Practical suggestions for dealing with uncertainty
Given that dams are designed for the long-term, it is crucial to consider the uncertainty of floods and the potential impacts of climate change. Climate impacts are being discussed increasingly by dam owners, dam engineers and dam regulators – and guidance on how best to deal with climate change will come eventually. This review article, ‘Climate change impacts on dam safety’, provides a good summary and some thoughts about approaching the issues in a framework based on dam safety risk.
In the meanwhile, we’ve developed some practical suggestions for dealing with intrinsic hydrological uncertainty and the increased uncertainty due to climate change, whether you’re working on new dams or upgrades to existing dams:
- 1. Determine the consequence category for the dam. If this is ‘High’ or ‘Extreme’, take a more conservative view as to the acceptable flood capacity.
- 2. Try to quantify the uncertainty, based on current climate conditions, as part of any flood study for a new dam or the updated flood study for an existing dam as part of a dam safety review. The Monte Carlo simulation approach to flood estimation is very useful in this regard.
- 3. Consider some of the additional uncertainty due to climate change, based on various future climate change scenarios using GCM modelling for the region in which the dam is located.
- 4. Undertake sensitivity assessments for spillways for new dams, or upgrades to spillways on existing dams, based on the uncertainty presented in the extreme flood events.
- 5. If the incremental cost increase to the overall project cost is relatively low for increasing the spillway capacity to accommodate climate uncertainty, build resilience into the design as suggested by ICOLD Bulletin 142.
- 6. If the incremental cost is significant, apply the ALARP principle for upgrades to existing dams.

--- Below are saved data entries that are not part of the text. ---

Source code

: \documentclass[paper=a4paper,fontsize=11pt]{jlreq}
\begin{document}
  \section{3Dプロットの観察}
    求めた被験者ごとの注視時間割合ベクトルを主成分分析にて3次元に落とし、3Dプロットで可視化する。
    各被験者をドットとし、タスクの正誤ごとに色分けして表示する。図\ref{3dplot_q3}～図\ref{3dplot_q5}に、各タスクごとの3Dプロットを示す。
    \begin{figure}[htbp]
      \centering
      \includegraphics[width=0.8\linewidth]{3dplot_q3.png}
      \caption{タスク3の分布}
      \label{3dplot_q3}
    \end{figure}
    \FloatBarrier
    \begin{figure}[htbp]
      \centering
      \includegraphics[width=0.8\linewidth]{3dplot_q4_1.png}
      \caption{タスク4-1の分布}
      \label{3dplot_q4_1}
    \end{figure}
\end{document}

For new dams, assess the likely benefits and costs in detail using a risk-based framework (and consider suggestion 8 below).
- 7. For an existing dam or new dam, consider the opportunity to stage a spillway upgrade such that the dam is made compliant for the current climate scenario with planned future upgrades that allow flexibility to meet future climate scenarios.

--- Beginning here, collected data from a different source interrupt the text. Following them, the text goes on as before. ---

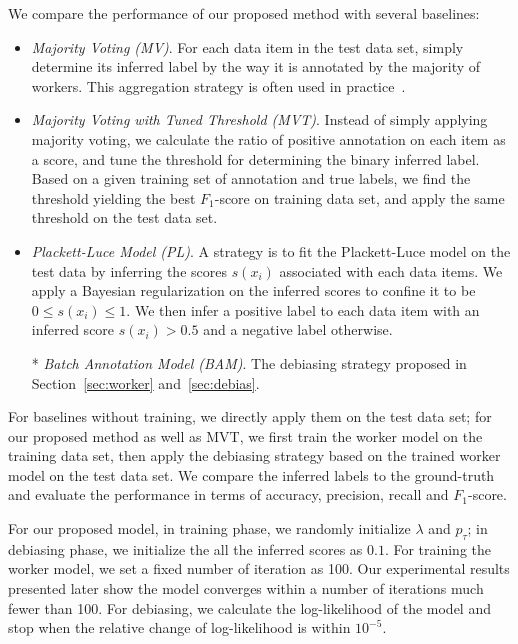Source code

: We compare the performance of our proposed method with several baselines:
\begin{itemize}
  \item \emph{Majority Voting (MV)}.
        For each data item in the test data set, 
        simply determine its inferred label by the way it is annotated by the majority of workers.  
        This aggregation strategy is often used in practice~\cite{sheng:kdd2008}.  %
  \item \emph{Majority Voting with Tuned Threshold (MVT)}.
        Instead of simply applying majority voting, 
        we calculate the ratio of positive annotation on each item as a score, 
        and tune the threshold for determining the binary inferred label.  
        Based on a given training set of annotation and true labels, 
        we find the threshold yielding the best $F_1$-score on training data set, 
        and apply the same threshold on the test data set.  
  \item \emph{Plackett-Luce Model (PL)}.  
        A strategy is to fit the Plackett-Luce model on the test data by inferring the scores $s(x_i)$ associated with each data items.  
        We apply a Bayesian regularization on the inferred scores to confine it to be $0 \leq s(x_i) \leq 1$.  
        We then infer a positive label to each data item with an inferred score $s(x_i) > 0.5$ and a negative label otherwise.  
  \item[*] \emph{Batch Annotation Model (BAM)}.  
        The debiasing strategy proposed in Section~\ref{sec:worker} and~\ref{sec:debias}.
\end{itemize}

For baselines without training, we directly apply them on the test data set; 
for our proposed method as well as MVT, we first train the worker model on the training data set, 
then apply the debiasing strategy based on the trained worker model on the test data set.  
We compare the inferred labels to the ground-truth and evaluate the performance in terms of accuracy, precision, recall and $F_1$-score.  

For our proposed model, 
in training phase, we randomly initialize $\lambda$ and $p_{\tau}$;
in debiasing phase, we initialize the all the inferred scores as $0.1$. 
For training the worker model, we set a fixed number of iteration as 100.  
Our experimental results presented later show the model converges within 
a number of iterations much fewer than 100.  
For debiasing, we calculate the log-likelihood of the model and stop when the relative change of log-likelihood is within $10^{-5}$.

- 8. Where decisions about designing for climate uncertainty become complex, consider an independent technical review panel to provide appropriate technical governance on a risk-based decision.
About the author
Richard Herweynen acknowledges the input of his colleagues Prafulla Pokhrel (Principal Consultant, Hydrology) and Paul Southcott (Senior Principal, Dams and Headworks) in writing this article.

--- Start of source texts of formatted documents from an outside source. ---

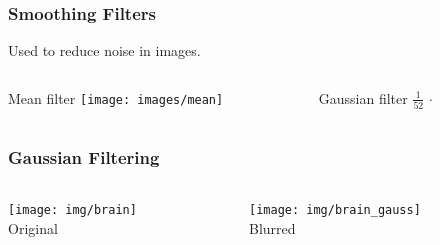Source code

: \begin{frame}
    \frametitle{Smoothing Filters}
    Used to reduce noise in images.
    \begin{columns}[T, onlytextwidth]
        \begin{column}{0.45\textwidth}
            \begin{block}{Mean filter}\centering\bigskip\bigskip
                \texttt{[image: images/mean]}
            \end{block}
        \end{column}
        \begin{column}{0.45\textwidth}
            \begin{block}{Gaussian filter}\centering\bigskip\bigskip
                $\displaystyle\frac{1}{52}\,\cdot\,$ 
            \end{block}
        \end{column}
    \end{columns}
\end{frame}

\begin{frame}
    \frametitle{Gaussian Filtering}
    \begin{columns}[onlytextwidth]
        \begin{column}{0.5\textwidth}\centering
            \centering{}
            \texttt{[image: img/brain]}\\Original
        \end{column}%
        \begin{column}{0.5\textwidth}\centering
            \centering{}
            \texttt{[image: img/brain\_gauss]}\\Blurred
        \end{column}
    \end{columns}
\end{frame}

Richard is Entura’s Technical Director, Water. He has more than three decades of experience in dam and hydropower engineering, and has worked throughout the Indo-Pacific region on both dam and hydropower projects, covering all aspects including investigations, feasibility studies, detailed design, construction liaison, operation and maintenance and risk assessment for both new and existing projects. Richard has been part of a number of recent expert review panels for major water projects. He participated in the ANCOLD working group for concrete gravity dams and was the Chairman of the ICOLD technical committee on engineering activities in the planning process for water resources projects. Richard has won many engineering excellence and innovation awards (including Engineers Australia’s Professional Engineer of the Year 2012 – Tasmanian Division), and has published more than 30 technical papers on dam engineering.